Shock in Giappone: ministro si suicida e lascia il proprio testamento politico

29 Maggio 2007

TOKYO: Intorno alle 2 di pomeriggio di lunedì 28 maggio, il Ministro dell’Agricoltura Toshikatsu Matsuoka è stato dichiarato deceduto dai medici dell’Ospedale dell’Unniversità Keio, dove era stato trasportato d’urgenza dopo essere stato trovato impiccato nel suo appartamento di Akasaka.

Nell’appartamento dove Matsuoka si è suicidato, sono state trovate diverse note, scritte di suo pugno prima di impiccarsi, tra cui una rivolta anche al Primo Ministro Abe, in cui si scusa della sua decisione e dei problemi che ha causato.

Matsuoka era oramai da tempo nel mirino non solo della stampa e dell’opposizione, ma anche di alcuni esponenti del suo stesso partito, il Partito Liberal-Democratico, per una serie di scandali che coinvolgevano le spese del suo ufficio e alcuni affari legati all’organizzazione semi-governativa sotto il controllo del suo Ministero, la Japan Green Resources Agency.

Matsuoka, di 62 anni, originario della prefettura meridionale di Kumamoto, nel Kyushu, aveva cominciato la propria vita da politico nelle file del PLD dopo una carriera da burocrate all’interno del Ministero, un tipo di cursus honorum molto diffuso qui in Giappone.
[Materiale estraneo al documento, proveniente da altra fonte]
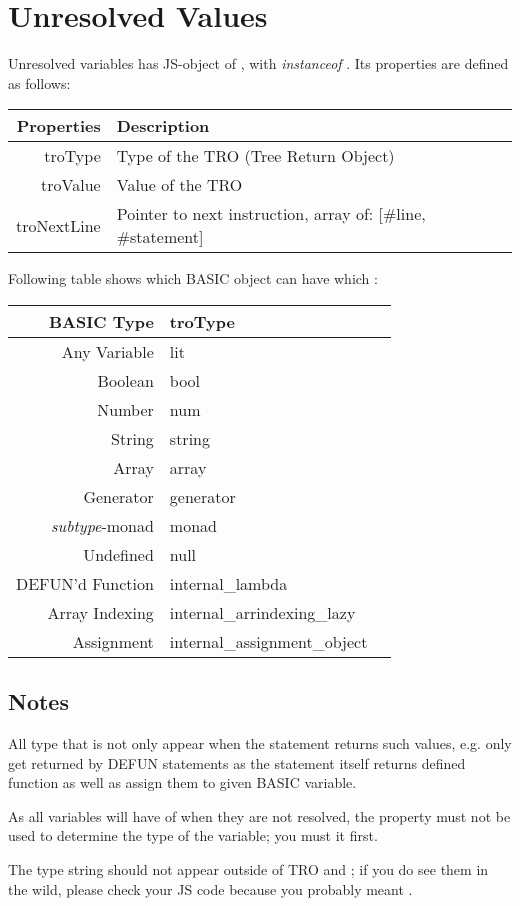\section{Unresolved Values}

Unresolved variables has JS-object of , with \emph{instanceof} . Its properties are defined as follows:

\begin{tabulary}{\textwidth}{RL}
Properties & Description \\
\hline
{\ttfamily troType} & Type of the TRO (Tree Return Object) \\
{\ttfamily troValue} & Value of the TRO \\
{\ttfamily troNextLine} & Pointer to next instruction, array of: [\#line, \#statement] \\
\end{tabulary}

Following table shows which BASIC object can have which :

\begin{tabulary}{\textwidth}{RLL}
BASIC Type & troType \\
\hline
Any Variable & {\ttfamily lit} \\
Boolean & {\ttfamily bool} \\
Number & {\ttfamily num} \\
String & {\ttfamily string} \\
Array & {\ttfamily array} \\
Generator & {\ttfamily generator} \\
\emph{subtype}-monad & {\ttfamily monad} \\
Undefined & {\ttfamily null} \\
DEFUN'd Function & {\ttfamily internal\_lambda} \\
Array Indexing & {\ttfamily internal\_arrindexing\_lazy} \\
Assignment & {\ttfamily internal\_assignment\_object} \\
\end{tabulary}

\subsection*{Notes}
\begin{itemlist}
\item All type that is not  only appear when the statement returns such values, e.g.  only get returned by DEFUN statements as the statement itself returns defined function as well as assign them to given BASIC variable.
\item As all variables will have  of  when they are not resolved, the property must not be used to determine the type of the variable; you must  it first.
\item The type string  should not appear outside of TRO and ; if you do see them in the wild, please check your JS code because you probably meant .
\end{itemlist}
A Matsuoka era stato più volte chiesto di dare una precisa motivazione alle altissime spese sostenute dal suo ufficio, che, nonostante si trovasse in un edifico ad uso gratuito fornito ai membri della Dieta, il Ministro continuava a giustificare come spese di affitto e mantenimento.

Dopo aver ripetutamente dichiarato che secondo i suoi tecnici non vi era nulla di strano in tali movimenti, infine il Matsuoka aveva chiuso la questione affermando che comunque, in conformità con l’attuale legge sulla trasparenza, non era tenuto a dichiarare nulla.

Altra questione che riguardava da vicino Matsuoka, è quella legata all’agenzia semi-governativa Japan Green Resources Agency, accusata di affari illeciti in merito a diversi progetti.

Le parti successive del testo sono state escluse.